## [WHAT NEEDS TO BE DONE]
Nothing belongs in the answer except the lines of the material that include "unknown".

## [DATA SECTION]

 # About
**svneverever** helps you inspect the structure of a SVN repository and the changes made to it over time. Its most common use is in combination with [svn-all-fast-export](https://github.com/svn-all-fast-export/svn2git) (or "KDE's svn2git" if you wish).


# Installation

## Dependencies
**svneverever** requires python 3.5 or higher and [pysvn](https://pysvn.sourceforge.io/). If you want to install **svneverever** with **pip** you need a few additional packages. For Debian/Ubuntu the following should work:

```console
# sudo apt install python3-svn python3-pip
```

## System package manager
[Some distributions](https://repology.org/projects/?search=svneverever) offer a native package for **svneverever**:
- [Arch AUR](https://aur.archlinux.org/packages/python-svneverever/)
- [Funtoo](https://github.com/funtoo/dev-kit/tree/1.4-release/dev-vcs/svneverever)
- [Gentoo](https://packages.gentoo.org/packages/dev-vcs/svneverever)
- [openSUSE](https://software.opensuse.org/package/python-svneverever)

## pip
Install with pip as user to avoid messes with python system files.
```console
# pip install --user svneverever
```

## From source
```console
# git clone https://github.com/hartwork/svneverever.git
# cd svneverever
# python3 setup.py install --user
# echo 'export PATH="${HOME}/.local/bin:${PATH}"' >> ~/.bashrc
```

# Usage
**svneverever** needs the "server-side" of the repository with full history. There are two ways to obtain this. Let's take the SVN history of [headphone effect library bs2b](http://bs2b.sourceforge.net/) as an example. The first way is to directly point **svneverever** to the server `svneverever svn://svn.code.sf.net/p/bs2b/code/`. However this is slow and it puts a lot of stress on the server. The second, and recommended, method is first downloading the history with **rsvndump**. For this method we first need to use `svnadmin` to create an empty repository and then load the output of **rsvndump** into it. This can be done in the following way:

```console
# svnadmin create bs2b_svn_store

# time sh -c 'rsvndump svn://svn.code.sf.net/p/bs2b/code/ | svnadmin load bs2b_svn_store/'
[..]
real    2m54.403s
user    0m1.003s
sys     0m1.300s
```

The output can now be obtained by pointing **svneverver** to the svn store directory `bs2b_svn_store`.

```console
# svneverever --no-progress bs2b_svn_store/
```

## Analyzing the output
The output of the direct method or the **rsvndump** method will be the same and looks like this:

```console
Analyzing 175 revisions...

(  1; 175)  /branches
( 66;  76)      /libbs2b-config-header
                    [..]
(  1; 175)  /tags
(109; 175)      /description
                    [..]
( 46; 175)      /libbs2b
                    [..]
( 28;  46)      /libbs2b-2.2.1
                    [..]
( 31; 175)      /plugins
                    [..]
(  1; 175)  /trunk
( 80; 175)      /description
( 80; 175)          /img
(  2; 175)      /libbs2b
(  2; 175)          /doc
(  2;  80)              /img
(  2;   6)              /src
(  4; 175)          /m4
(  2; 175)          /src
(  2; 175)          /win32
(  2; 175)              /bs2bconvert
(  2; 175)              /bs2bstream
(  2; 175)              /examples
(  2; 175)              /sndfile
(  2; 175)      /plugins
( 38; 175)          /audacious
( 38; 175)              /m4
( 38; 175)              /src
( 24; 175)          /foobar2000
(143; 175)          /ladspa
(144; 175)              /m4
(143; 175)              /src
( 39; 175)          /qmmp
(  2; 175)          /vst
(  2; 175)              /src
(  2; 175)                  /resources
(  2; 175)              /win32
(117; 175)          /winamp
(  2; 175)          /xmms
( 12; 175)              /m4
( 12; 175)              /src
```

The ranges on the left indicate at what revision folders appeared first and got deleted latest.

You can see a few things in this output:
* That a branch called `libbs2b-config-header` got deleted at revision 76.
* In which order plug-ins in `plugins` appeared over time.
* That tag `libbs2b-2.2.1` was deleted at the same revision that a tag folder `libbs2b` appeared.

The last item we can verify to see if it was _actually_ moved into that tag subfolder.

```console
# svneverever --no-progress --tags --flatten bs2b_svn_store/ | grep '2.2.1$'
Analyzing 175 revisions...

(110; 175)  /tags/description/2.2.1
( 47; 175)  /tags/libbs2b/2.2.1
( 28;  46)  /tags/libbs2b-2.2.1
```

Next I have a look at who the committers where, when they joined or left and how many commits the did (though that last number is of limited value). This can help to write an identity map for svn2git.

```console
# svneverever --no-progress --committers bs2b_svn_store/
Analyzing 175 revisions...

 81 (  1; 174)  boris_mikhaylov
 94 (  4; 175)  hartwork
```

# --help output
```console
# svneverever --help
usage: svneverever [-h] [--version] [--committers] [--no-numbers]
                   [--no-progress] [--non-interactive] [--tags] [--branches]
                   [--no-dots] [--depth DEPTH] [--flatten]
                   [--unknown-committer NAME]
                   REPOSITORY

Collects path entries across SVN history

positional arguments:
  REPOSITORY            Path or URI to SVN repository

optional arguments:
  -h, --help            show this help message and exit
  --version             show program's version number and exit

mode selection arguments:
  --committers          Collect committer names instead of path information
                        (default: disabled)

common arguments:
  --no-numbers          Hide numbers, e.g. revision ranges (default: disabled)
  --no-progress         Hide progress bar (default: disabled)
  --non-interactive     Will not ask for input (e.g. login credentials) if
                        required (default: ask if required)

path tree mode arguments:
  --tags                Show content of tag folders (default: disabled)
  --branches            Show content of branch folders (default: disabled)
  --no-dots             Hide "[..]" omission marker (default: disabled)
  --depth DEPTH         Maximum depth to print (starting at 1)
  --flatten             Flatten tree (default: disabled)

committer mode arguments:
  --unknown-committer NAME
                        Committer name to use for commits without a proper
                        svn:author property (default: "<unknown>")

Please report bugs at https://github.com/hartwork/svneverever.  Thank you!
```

## [COMPLETED EXERCISE]
                   [--unknown-committer NAME]
  --unknown-committer NAME
                        svn:author property (default: "<unknown>")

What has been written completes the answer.